Highly Recommend Book - China Road August 14, 2007 12 out of 13 found this review helpful
China Road: A Journey into the Future of a Rising Power
I am reading some books recently (to name a few, the China Road, Collapse)...
I like Rob Gifford's book China Road very much. It is very interesting to read, and offers a great angle to analyze the real problems and hopes of China.
Let me tell you why I love this book.
The Idea
The idea behind the book is to take a journey along the China State Road No. 312 from Shanghai to north-west border of China. This idea itself is attractive.
What is road 312, or G312 (G means Guo or State)? It is a road starting from Shanghai, cross the mainland of China, and travels along many provinces like Anhui, Henan, Shaanxi, Gansu, Xinjiang... It is something like the mother road Route 66 in the United States.
It is a long road. It is 4825 km long, and the diversity in both natural and social scene is huge enough for anyone who are willing to understand more about China.
The idea is appealing to me as well. Maybe one day I should also take the trip of G312 to know China - I never claim I know China. I only know part of it, and I, myself, was often shocked by some facts I found out about China. In this sense, Rob knows China much better than I do.
The Trip
During the trip, Rob didn't just completed the trip - he explored deep inside. He visited places normal people live and normal travelers don't go. He talks with people who are saying something very familiar to me. He visited "dangerous" and "sensitive" places like Shangcai (I didn't make typo here. It is letter "c", not "h") in Henan Province, the AIDS village under the pressure of the local police... The trip was amazing, and I pleasantly followed his article to travel with him.
The Thinking
It is definitely not just a travelogue. It is a book full of his thought, not just observation. Let me just mention few of them.
In Shanghai, Rob noticed the difference of two party members. One still believe Communism is the future, while the other (I am like her) don't believe it. I laughed since it is common discussion I heard in my daily life.
Like in Xi'an, he thought about the question why China don't have its own Runnymede or Magna Carta. He thought it was rooted to the unification of the country in 221 B.C. when Qin (Chin) unified the whole country, by force. (I didn't repeat the whole story, but I think you can find out more).

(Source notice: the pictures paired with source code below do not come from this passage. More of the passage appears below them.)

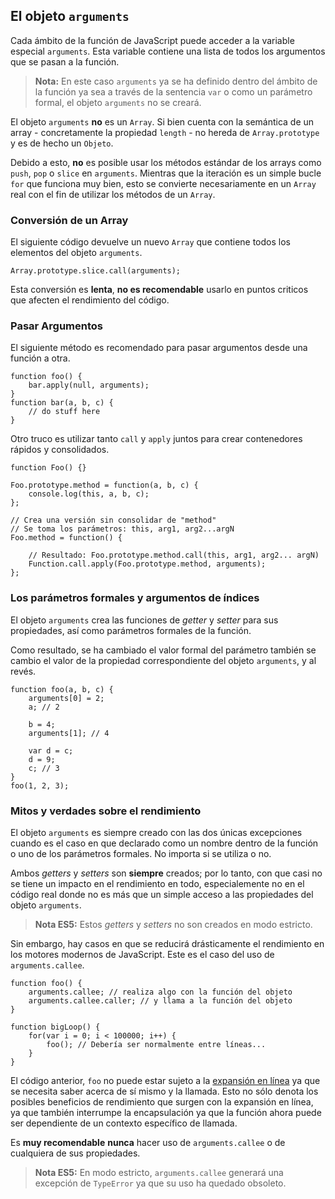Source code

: ## El objeto `arguments`

Cada ámbito de la función de JavaScript puede acceder a la variable especial `arguments`.
Esta variable contiene una lista de todos los argumentos que se pasan a la función.

> **Nota:** En este caso `arguments` ya se ha definido dentro del ámbito de la
> función ya sea a través de la sentencia `var` o como un parámetro formal,
> el objeto `arguments` no se creará.

El objeto `arguments` **no** es un `Array`. Si bien cuenta con la semántica
de un array - concretamente la propiedad `length` - no hereda de 
`Array.prototype` y es de hecho un `Objeto`.

Debido a esto, **no** es posible usar los métodos estándar de los arrays como `push`,
`pop` o `slice` en `arguments`. Mientras que la iteración es un simple bucle `for` que 
funciona muy bien, esto se convierte necesariamente en un `Array` real con el
fin de utilizar los métodos de un `Array`.

### Conversión de un Array

El siguiente código devuelve un nuevo `Array` que contiene todos los elementos del
objeto `arguments`.

    Array.prototype.slice.call(arguments);

Esta conversión es **lenta**, **no es recomendable** usarlo en puntos criticos que
afecten el rendimiento del código.

### Pasar Argumentos

El siguiente método es recomendado para pasar argumentos desde una función a 
otra.

    function foo() {
        bar.apply(null, arguments);
    }
    function bar(a, b, c) {
        // do stuff here
    }

Otro truco es utilizar tanto `call` y `apply` juntos para crear contenedores rápidos y
consolidados.

    function Foo() {}

    Foo.prototype.method = function(a, b, c) {
        console.log(this, a, b, c);
    };

    // Crea una versión sin consolidar de "method" 
    // Se toma los parámetros: this, arg1, arg2...argN
    Foo.method = function() {

        // Resultado: Foo.prototype.method.call(this, arg1, arg2... argN)
        Function.call.apply(Foo.prototype.method, arguments);
    };


### Los parámetros formales y argumentos de índices

El objeto `arguments` crea las funciones de *getter* y *setter* para sus
propiedades, así como parámetros formales de la función.

Como resultado, se ha cambiado el valor formal del parámetro también se cambio el 
valor de la propiedad correspondiente del objeto `arguments`, y al revés.

    function foo(a, b, c) {
        arguments[0] = 2;
        a; // 2                                                           

        b = 4;
        arguments[1]; // 4

        var d = c;
        d = 9;
        c; // 3
    }
    foo(1, 2, 3);

### Mitos y verdades sobre el rendimiento

El objeto `arguments` es siempre creado con las dos únicas excepciones cuando es
el caso en que declarado como un nombre dentro de la función o uno de los 
parámetros formales. No importa si se utiliza o no.

Ambos *getters* y *setters* son **siempre** creados; por lo tanto, con que casi no se
tiene un impacto en el rendimiento en todo, especialemente no en el código real donde no 
es más que un simple acceso a las propiedades del objeto `arguments`.

> **Nota ES5:** Estos *getters* y *setters* no son creados en modo estricto.

Sin embargo, hay casos en que se reducirá drásticamente el rendimiento en los motores
modernos de JavaScript. Este es el caso del uso de `arguments.callee`.

    function foo() {
        arguments.callee; // realiza algo con la función del objeto
        arguments.callee.caller; // y llama a la función del objeto
    }

    function bigLoop() {
        for(var i = 0; i < 100000; i++) {
            foo(); // Debería ser normalmente entre líneas...
        }
    }

El código anterior, `foo` no puede estar sujeto a la [expansión en línea][1] ya que se 
necesita saber acerca de sí mismo y la llamada. Esto no sólo denota los posibles beneficios
de rendimiento que surgen con la expansión en línea, ya que también interrumpe la encapsulación
ya que la función ahora puede ser dependiente de un contexto específico de llamada.

Es **muy recomendable**  **nunca** hacer uso de `arguments.callee` o de cualquiera
de sus propiedades.

> **Nota ES5:** En modo estricto, `arguments.callee` generará una excepción de `TypeError` ya que 
> su uso ha quedado obsoleto.

[1]: http://en.wikipedia.org/wiki/Inlining


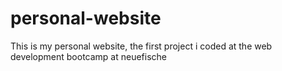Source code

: # personal-website 

This is my personal website, the first project i coded at the web development bootcamp at neuefische  
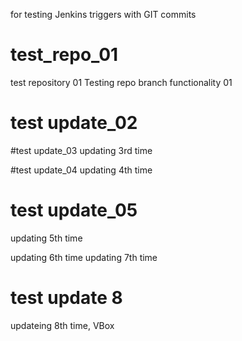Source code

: for testing Jenkins triggers with GIT commits
# test_repo_01
test repository 01
Testing repo branch functionality 01

# test update_02

#test update_03
updating 3rd time

#test update_04
updating 4th time

# test update_05
updating 5th time

updating 6th time
updating 7th time

# test update 8
updateing 8th time, VBox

After his trip, he event thought about the China's history in a while, and claiming that the country is going through circles:
China's history has only ever been about uniting and then collapsing, reuniting and then being invaded, overthrow, collapse, reuniting and collapsing again. Why should the future be any different? -Rob, Page 276, A road is made, China Road
He then list some reasons why the future of China can be different...
My Thoughts
I appreciate Rob's thoughts, and his effort to report what China is today, and try to predict (although it is one of the hardest thing to do in the world) its future. The thought and deep sympathy are very rare in the books I read most of the time.
What about the China's future? This is a serious question. There are given answers that most people in this country can recite and even written in the constitute. However, I don't believe in. People should think about this question seriously (despite it is highly encouraged by the government that not to think about it at all).